Eğitim sistemimizin son yıllarda uğradığı hesapta olmayan bir problem Suriyeli çocuklar meselesidir. Ekim 2018 itibarıyla Türkiye'de 1.047.536 Suriyeli çocuk bulunuyor ve okullulaşma oranı Ekim 2018 itibarıyla ise %61,3. Yine bu tarih itibarıyla eğitime erişemeyen Suriyeli çocuk sayısı ise 405.906'dır. Yani 10 Suriyeli çocuktan altısı okullu iken dördü okul dışında kalıyor.

Okullarda güvenlik sorunu ayrı bir başlık, yapılan açıklamalara göre önümüzdeki dönemde okullarda güvenlik kamerası altyapısı kurulacak, 20.000 özel güvenlik görevlisi ile 6.835 kolluk görevlisi güvenlik önlemleri kapsamında görevlendirilecek.

Milli Eğitim Bakanlığı, 2019 yılı sonuna kadar ikili öğretimin kaldırılmasını planlıyor. 2017-18 eğitim-öğretim yılına ilişkin verilere göre ilköğretim kurumlarının %14,4'ünde, ortaöğretim kurumlarının ise %6,4'ünde ikili eğitim yapılıyor. 2019 yılı sonuna kadar ikili öğretimin kaldırılması için Türkiye genelinde 57.132´si temel eğitimde, 1.630´u ise ortaöğretimde olmak üzere toplam 58.762 derslik yapılması gerekiyor.

Eğitim sistemimizin belki de en önemli sorunu öğretmen meselesidir.

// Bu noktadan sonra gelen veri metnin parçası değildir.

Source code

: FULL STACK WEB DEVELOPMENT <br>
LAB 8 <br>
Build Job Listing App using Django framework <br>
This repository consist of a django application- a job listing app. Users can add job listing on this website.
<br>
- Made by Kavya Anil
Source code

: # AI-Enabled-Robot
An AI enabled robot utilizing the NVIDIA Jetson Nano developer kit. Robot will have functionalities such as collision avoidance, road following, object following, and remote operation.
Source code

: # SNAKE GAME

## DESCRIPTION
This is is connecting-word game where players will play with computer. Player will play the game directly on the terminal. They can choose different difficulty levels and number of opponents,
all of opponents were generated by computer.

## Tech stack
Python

Öğretmenliğin toplumda üst düzey ya da çekici bir meslek olarak görülmediği akademik başarısı yüksek öğrencilerin tercihlerinden ya da öğretmenlik bölümlerinin puanlarından anlaşılıyor. Ancak çalışma saatlerinin azlığı ve tatil haklarının diğer mesleklere göre daha avantajlı olması ise öğretmenliğin tercih edilme sebeplerinden.

Diğer yandan öğretmenlik tercihini olumsuz etkileyen faktörlerden biri de atanma sorunudur. Atama bekleyen toplam öğretmen sayısı 438.134, 2017-18 eğitim-öğretim yılında eğitim fakültelerinde öğrenim gören toplam öğrenci sayısı 214.608, Eylül 2018 itibarıyla öğretmen açığı ise 117.403'tür. Dolayısıyla mevcut ve potansiyel öğretmen sayısı ihtiyacın yaklaşık beş katıdır.

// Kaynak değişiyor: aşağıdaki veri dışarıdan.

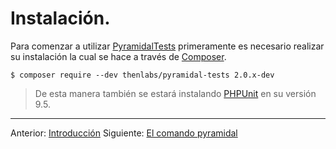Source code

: # Instalación.

Para comenzar a utilizar [PyramidalTests][PyramidalTests] primeramente es necesario realizar su instalación la cual se hace a través de [Composer][Composer].

    $ composer require --dev thenlabs/pyramidal-tests 2.0.x-dev

>De esta manera también se estará instalando [PHPUnit][PHPUnit] en su versión 9.5.

---

<span class="float-start">Anterior: [Introducción](introduction.md)</span>
<span class="float-end">Siguiente: [El comando pyramidal](the-pyramidal-command.md)</span>

[PyramidalTests]: https://pyramidal-tests.thenlabs.org
[Composer]: https://getcomposer.org/
[PHPUnit]: https://phpunit.de/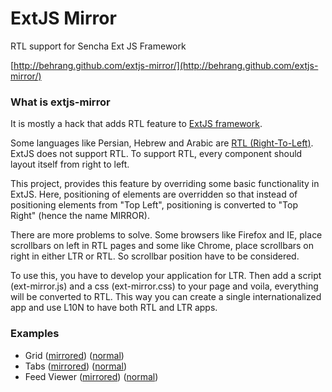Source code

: ExtJS Mirror
============

RTL support for Sencha Ext JS Framework

[http://behrang.github.com/extjs-mirror/](http://behrang.github.com/extjs-mirror/)

### What is extjs-mirror
It is mostly a hack that adds RTL feature to [ExtJS framework](http://www.sencha.com/products/extjs/).

Some languages like Persian, Hebrew and Arabic are [RTL (Right-To-Left)](http://en.wikipedia.org/wiki/Right-to-left). ExtJS does not support RTL. To support RTL, every component should layout itself from right to left.

This project, provides this feature by overriding some basic functionality in ExtJS. Here, positioning of elements are overridden so that instead of positioning elements from "Top Left", positioning is converted to "Top Right" (hence the name MIRROR).

There are more problems to solve. Some browsers like Firefox and IE, place scrollbars on left in RTL pages and some like Chrome, place scrollbars on right in either LTR or RTL. So scrollbar position have to be considered.

To use this, you have to develop your application for LTR. Then add a script (ext-mirror.js) and a css (ext-mirror.css) to your page and voila, everything will be converted to RTL. This way you can create a single internationalized app and use L10N to have both RTL and LTR apps.

### Examples
* Grid ([mirrored](http://behrang.github.com/extjs-mirror/2.html)) ([normal](http://behrang.github.com/extjs-mirror/2.html?ext-mirror-off))
* Tabs ([mirrored](http://behrang.github.com/extjs-mirror/3.html)) ([normal](http://behrang.github.com/extjs-mirror/3.html?ext-mirror-off))
* Feed Viewer ([mirrored](http://behrang.github.com/extjs-mirror/4.html)) ([normal](http://behrang.github.com/extjs-mirror/4.html?ext-mirror-off))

Son olarak raporda yer alan ekonomik verileri belirterek yazımızı sonlandıralım. 2018 yılında MEB bütçesi 92,5milyara ulaşmasına karşın merkezi yönetim bütçesi içerisindeki payında azalma söz konusu. MEB bütçesinin merkezi yönetim bütçesi içindeki oranının önceki yıl %13,2 iken 2018'de %12,1'e gerilediği görülüyor.

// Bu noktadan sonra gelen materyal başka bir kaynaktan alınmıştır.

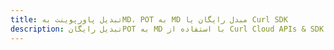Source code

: ---title: تبدیل پاورپوینت بهMD، POT به MD مبدل رایگان یا Curl SDKdescription: تبدیل رایگانPOT به MD با استفاده از Curl Cloud APIs & SDK. همچنین اسناد Microsoft PowerPoint را در Cloud ایجاد، ویرایش و رندر کنید.---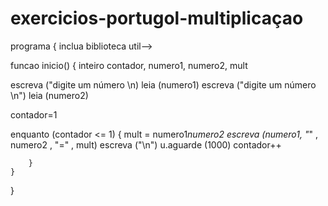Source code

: # exercicios-portugol-multiplicaçao
programa
{
inclua biblioteca util-->

funcao inicio()
{
  inteiro contador, numero1, numero2, mult

  escreva ("digite um número \n)
  leia (numero1)
  escreva ("digite um número \n")
  leia (numero2)
  
   contador=1


   enquanto (contador <= 1) {
            mult = numero1*numero2
            escreva (numero1, "*" , numero2 , "=" , mult)
            escreva ("\n")
            u.aguarde (1000)
            contador++

        }
    }
}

Rapordan edindiğimiz bilgiler ışığında ülkemiz eğitim sisteminin başat sorununun nicelikten ziyade bir nitelik sorunu olduğunu söyleyebiliriz. Cumhuriyetin ilk yıllarından itibaren ciddi bir problem olan öğretmen sayısındaki, öğrenci sayısındaki, derslik sayısındaki yetersizlikler bugün gelinen nokta itibarıyla aşılmış, ancak nitelik bir sorun olarak karşımızda durmaktadır.